TORONTO (miningweekly.com) - TSX-listed Teranga Gold, which was spun out of Mineral Deposits and listed on the TSX and ASX in December, has an enviable position in Senegal, but needs to find more high-grade gold, an analyst said on Friday.
The company owns the producing Sabodala gold mine in Eastern Senegal, about 90 km from major mines in Mali.
“Sabodala, right now, is a little underwhelming,” said the analyst, who didn’t want to be named ahead of a site visit Teranga is hosting for the financial community in February.
But he added that there was a good chance of the company making more discoveries: “It’s a fascinating region. It’s not been actively explored on the Senegal side.”
Teranga’s Sabodala mine, which poured its first gold in 2009, will produce 130 000 oz this financial year, increasing to 200 000 oz/y once a $56-million mill expansion is completed at the end of 2011.
Companies, including NYSE- and LSE-listed Randgold Resources, Teranga and TSX-listed Oromin, have discovered over ten-million ounces of gold in the Sabodala region over the last three years.
The region forms part of the same gold belt where AngloGold Ashanti, Randgold Resources and Canada’s Iamgold have mines.
Alan Hill, who returned from the site the day he spoke to Mining Weekly Online, said the opportunity for discovery was “mouthwatering”.
“I’ve never seen an opportunity for finding small deposits,” he added.
Since splitting from Mineral Deposits, Teranga has raised about C$135-million in its initial public offering, the company has a C$19-million exploration budget.
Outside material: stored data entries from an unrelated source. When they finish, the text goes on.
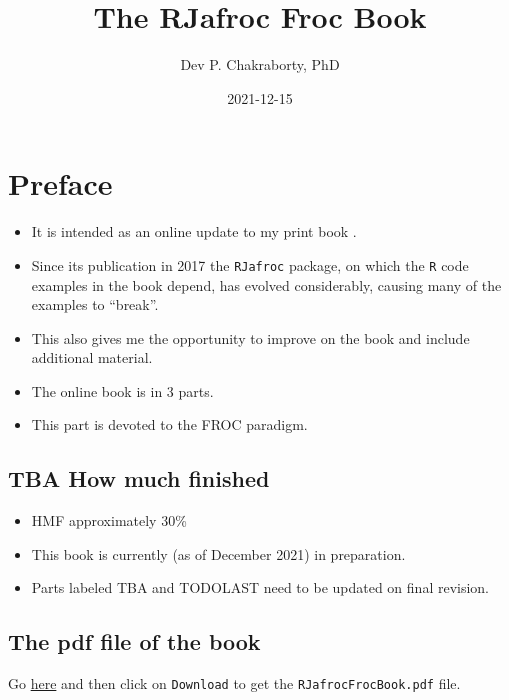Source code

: \documentclass[
]{book}
\title{The RJafroc Froc Book}
\author{Dev P. Chakraborty, PhD}
\date{2021-12-15}
\providecommand{\tightlist}{%
  \setlength{\itemsep}{0pt}\setlength{\parskip}{0pt}}
\begin{document}
\maketitle

{
\setcounter{tocdepth}{1}
\tableofcontents
}
\hypertarget{preface}{%
\chapter*{Preface}\label{preface}}

\begin{itemize}
\tightlist
\item
  It is intended as an online update to my print book \citep{chakraborty2017observer}.
\item
  Since its publication in 2017 the \texttt{RJafroc} package, on which the \texttt{R} code examples in the book depend, has evolved considerably, causing many of the examples to ``break''.
\item
  This also gives me the opportunity to improve on the book and include additional material.
\item
  The online book is in 3 parts.
\item
  This part is devoted to the FROC paradigm.
\end{itemize}

\hypertarget{tba-how-much-finished}{%
\section*{TBA How much finished}\label{tba-how-much-finished}}

\begin{itemize}
\tightlist
\item
  HMF approximately 30\%
\item
  This book is currently (as of December 2021) in preparation.
\item
  Parts labeled TBA and TODOLAST need to be updated on final revision.
\end{itemize}

\hypertarget{the-pdf-file-of-the-book}{%
\section*{The pdf file of the book}\label{the-pdf-file-of-the-book}}

Go \href{https://github.com/dpc10ster/RJafrocFrocBook/blob/gh-pages/RJafrocFrocBook.pdf}{here} and then click on \texttt{Download} to get the \texttt{RJafrocFrocBook.pdf} file.
\end{document}
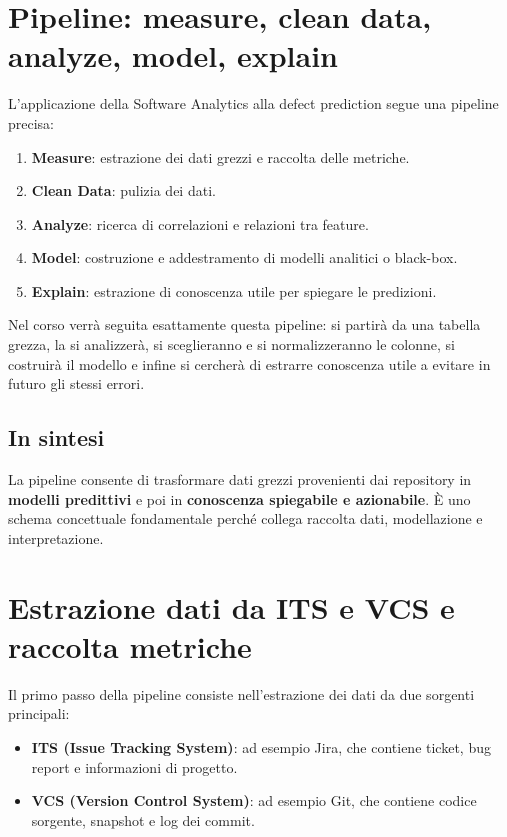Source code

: \section{Pipeline: measure, clean data, analyze, model, explain}

L'applicazione della Software Analytics alla defect prediction segue una pipeline precisa:
\begin{enumerate}
    \item \textbf{Measure}: estrazione dei dati grezzi e raccolta delle metriche.
    \item \textbf{Clean Data}: pulizia dei dati.
    \item \textbf{Analyze}: ricerca di correlazioni e relazioni tra feature.
    \item \textbf{Model}: costruzione e addestramento di modelli analitici o black-box.
    \item \textbf{Explain}: estrazione di conoscenza utile per spiegare le predizioni.
\end{enumerate}

\begin{notaprof}
Nel corso verrà seguita esattamente questa pipeline: si partirà da una tabella grezza, la si analizzerà, si sceglieranno e si normalizzeranno le colonne, si costruirà il modello e infine si cercherà di estrarre conoscenza utile a evitare in futuro gli stessi errori.
\end{notaprof}

\subsection*{In sintesi}
La pipeline consente di trasformare dati grezzi provenienti dai repository in \textbf{modelli predittivi} e poi in \textbf{conoscenza spiegabile e azionabile}. È uno schema concettuale fondamentale perché collega raccolta dati, modellazione e interpretazione.

\section{Estrazione dati da ITS e VCS e raccolta metriche}

Il primo passo della pipeline consiste nell'estrazione dei dati da due sorgenti principali:
\begin{itemize}
    \item \textbf{ITS (Issue Tracking System)}: ad esempio Jira, che contiene ticket, bug report e informazioni di progetto.
    \item \textbf{VCS (Version Control System)}: ad esempio Git, che contiene codice sorgente, snapshot e log dei commit.
\end{itemize}

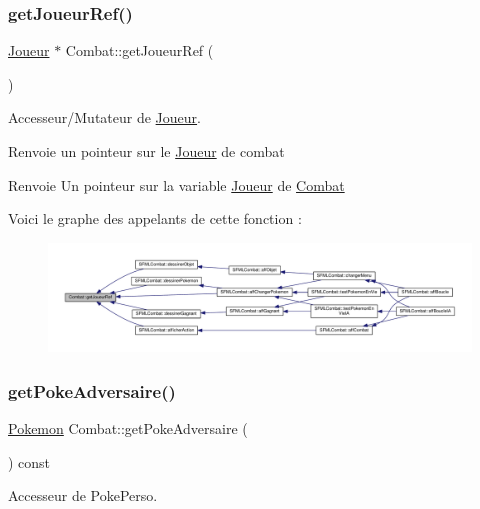 \subsubsection{\texorpdfstring{get\+Joueur\+Ref()}{getJoueurRef()}}
{\footnotesize\ttfamily \hyperlink{class_joueur}{Joueur} $\ast$ Combat\+::get\+Joueur\+Ref (\begin{DoxyParamCaption}{ }\end{DoxyParamCaption})}



Accesseur/\+Mutateur de \hyperlink{class_joueur}{Joueur}. 

Renvoie un pointeur sur le \hyperlink{class_joueur}{Joueur} de combat \begin{DoxyReturn}{Renvoie}
Un pointeur sur la variable \hyperlink{class_joueur}{Joueur} de \hyperlink{class_combat}{Combat} 
\end{DoxyReturn}
Voici le graphe des appelants de cette fonction \+:\nopagebreak
\begin{figure}[H]
\begin{center}
\leavevmode
\includegraphics[width=350pt]{class_combat_af72bd31264a8cdeeb3f3f8c30c727d33_icgraph}
\end{center}
\end{figure}
\mbox{\label{class_combat_aa06e658e7fb4ab91174ba4d832588bae}} 
\subsubsection{\texorpdfstring{get\+Poke\+Adversaire()}{getPokeAdversaire()}}
{\footnotesize\ttfamily \hyperlink{class_pokemon}{Pokemon} Combat\+::get\+Poke\+Adversaire (\begin{DoxyParamCaption}{ }\end{DoxyParamCaption}) const}



Accesseur de Poke\+Perso. 

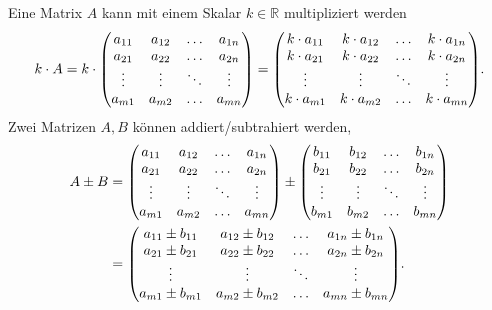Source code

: Eine Matrix $A$ kann mit einem Skalar $k \in \mathbb{R}$ multipliziert werden 
\begin{align}
    k\cdot A = k\cdot \mqty(a_{11} & a_{12} & \hdots & a_{1n} \\
    a_{21} & a_{22} & \hdots & a_{2n} \\
    \vdots & \vdots & \ddots & \vdots \\
    a_{m1} & a_{m2} & \hdots & a_{mn}) = \mqty(k \cdot a_{11} & k \cdot a_{12} & \hdots & k \cdot a_{1n} \\
    k \cdot a_{21} & k \cdot a_{22} & \hdots & k \cdot a_{2n} \\
    \vdots & \vdots & \ddots & \vdots \\
    k \cdot a_{m1} & k \cdot a_{m2} & \hdots & k \cdot a_{mn}).
\end{align}
Zwei Matrizen $A,B$ können addiert/subtrahiert werden, 
\begin{align}
    A \pm B &= \mqty(a_{11} & a_{12} & \hdots & a_{1n} \\
    a_{21} & a_{22} & \hdots & a_{2n} \\
    \vdots & \vdots & \ddots & \vdots \\
    a_{m1} & a_{m2} & \hdots & a_{mn}) \pm \mqty(b_{11} & b_{12} & \hdots & b_{1n} \\
    b_{21} & b_{22} & \hdots & b_{2n} \\
    \vdots & \vdots & \ddots & \vdots \\
    b_{m1} & b_{m2} & \hdots & b_{mn}) \notag \\
    &= \mqty(a_{11} \pm b_{11} & a_{12} \pm b_{12}& \hdots & a_{1n} \pm b_{1n}\\
    a_{21} \pm b_{21}& a_{22} \pm b_{22}& \hdots & a_{2n} \pm b_{2n}\\
    \vdots & \vdots & \ddots & \vdots \\
    a_{m1} \pm b_{m1}& a_{m2} \pm b_{m2}& \hdots & a_{mn}\pm b_{mn}).
\end{align}


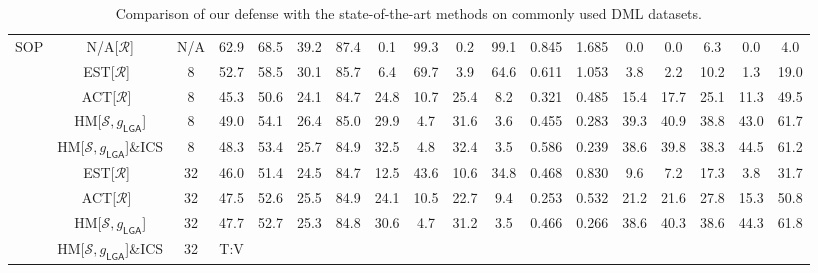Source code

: \begin{table*}
{\begin{tabular}{c|cc|cccc|ccccc|ccccc|c}
\multirow{9}{*}{SOP} & N/A{[}$\mathcal{R}${]} & N/A & 62.9 & 68.5 & 39.2 & 87.4 & 0.1 & 99.3 & 0.2 & 99.1 & 0.845 & 1.685 & 0.0 & 0.0 & 6.3 & 0.0 & 4.0\tabularnewline
\cline{2-18} \cline{3-18} \cline{4-18} \cline{5-18} \cline{6-18} \cline{7-18} \cline{8-18} \cline{9-18} \cline{10-18} \cline{11-18} \cline{12-18} \cline{13-18} \cline{14-18} \cline{15-18} \cline{16-18} \cline{17-18} \cline{18-18} 
 & EST{[}$\mathcal{R}${]}~\cite{advrank} & 8 & 52.7 & 58.5 & 30.1 & 85.7 & 6.4 & 69.7 & 3.9 & 64.6 & 0.611 & 1.053 & 3.8 & 2.2 & 10.2 & 1.3 & 19.0\tabularnewline
 & ACT{[}$\mathcal{R}${]}~\cite{robrank} & 8 & 45.3 & 50.6 & 24.1 & 84.7 & 24.8 & 10.7 & 25.4 & 8.2 & 0.321 & 0.485 & 15.4 & 17.7 & 25.1 & 11.3 & 49.5\tabularnewline
 & HM{[}$\mathcal{S},g_{\mathsf{LGA}}${]} & 8 & 49.0 & 54.1 & 26.4 & 85.0 & 29.9 & 4.7 & 31.6 & 3.6 & 0.455 & 0.283 & 39.3 & 40.9 & 38.8 & 43.0 & 61.7\tabularnewline
 & HM{[}$\mathcal{S},g_{\mathsf{LGA}}${]}\&ICS & 8 & 48.3 & 53.4 & 25.7 & 84.9 & 32.5 & 4.8 & 32.4 & 3.5 & 0.586 & 0.239 & 38.6 & 39.8 & 38.3 & 44.5 & 61.2\tabularnewline
\cline{2-18} \cline{3-18} \cline{4-18} \cline{5-18} \cline{6-18} \cline{7-18} \cline{8-18} \cline{9-18} \cline{10-18} \cline{11-18} \cline{12-18} \cline{13-18} \cline{14-18} \cline{15-18} \cline{16-18} \cline{17-18} \cline{18-18} 
 & EST{[}$\mathcal{R}${]}~\cite{advrank} & 32 & 46.0 & 51.4 & 24.5 & 84.7 & 12.5 & 43.6 & 10.6 & 34.8 & 0.468 & 0.830 & 9.6 & 7.2 & 17.3 & 3.8 & 31.7\tabularnewline
 & ACT{[}$\mathcal{R}${]}~\cite{robrank} & 32 & 47.5 & 52.6 & 25.5 & 84.9 & 24.1 & 10.5 & 22.7 & 9.4 & 0.253 & 0.532 & 21.2 & 21.6 & 27.8 & 15.3 & 50.8\tabularnewline
 & HM{[}$\mathcal{S},g_{\mathsf{LGA}}${]} & 32 & 47.7 & 52.7 & 25.3 & 84.8 & 30.6 & 4.7 & 31.2 & 3.5 & 0.466 & 0.266 & 38.6 & 40.3 & 38.6 & 44.3 & 61.8\tabularnewline
 & HM{[}$\mathcal{S},g_{\mathsf{LGA}}${]}\&ICS & 32 & T:V &  &  &  &  &  &  &  &  &  &  &  &  &  & \tabularnewline

	\bottomrule

\end{tabular}}
	\vspace{-0.5em}
\caption{Comparison of our defense with the state-of-the-art methods on commonly used DML datasets.}
	\label{tab:sota}
\end{table*}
Teranga CFO Richard Young said there had been three drill rigs turning on the company’s 1 488 m2 exploration tenement before the listing, and the goal was to have 15 drill rigs up and running by March.
The company is feeding ore grading at around 1,6 g/t to 1,8 g/t through the mill, Hill said.
This would produce some 200 000 oz/y of gold once the mill’s doubling is complete later this year.
Young noted that if Teranga were to find higher grade ore of 4 g/t to 4,5 g/t, this would lift production to 400 000 oz/y at a cost of around $250/oz.
OROMIN OPPORTUNITY
Meanwhile, the analyst said that it was almost inevitable that Teranga would end up merging with its Canadian peer, Oromin, which has exploration assets next door to Sabodala.
“Our investment thesis is that Teranga has the mill, but the real value is to put it together with Oromin, and that’s when the majors start getting interested,” he said.
In fact, Hill conceded that prior to Teranga’s unbundling, Mineral Deposits had considered this, but decided against it.
He pointed out that Oromin only owned 43,5% of its exploration tenements (with Saudi Arabia’s Bendon International holding the same amount), making the company an expensive acquisition target for Teranga, which already owns 15% of Oromin.
According to a presentation dated August 2010, Iamgold also owns 15% of Oromin.
The TSX-listed company had an estimated 3,5-million ounce total combined mineral resource.
The company was trading at C$1,15 a share on Friday afternoon, giving it a market capitalisation of $155-million.
“I can buy ounces a damn sight cheaper,” said Hill.
Teranga was trading at C$2,74 for a market capitalisation of C$660-million.
HEDGE
The analyst said that Teranga’s hedge book might deter investors.
“If you’re buying a gold company shares then you have a bullish view on the gold price – why would invest in a company with a hedge book?” he asked.
Teranga has a 246 500-oz gold hedge.
“This is something we’ve got to monitor,” said Young, adding it would cost $125-million to buy it out today.
“Maybe we will accelerate delivery into the hedge, the sooner it’s gone the better.”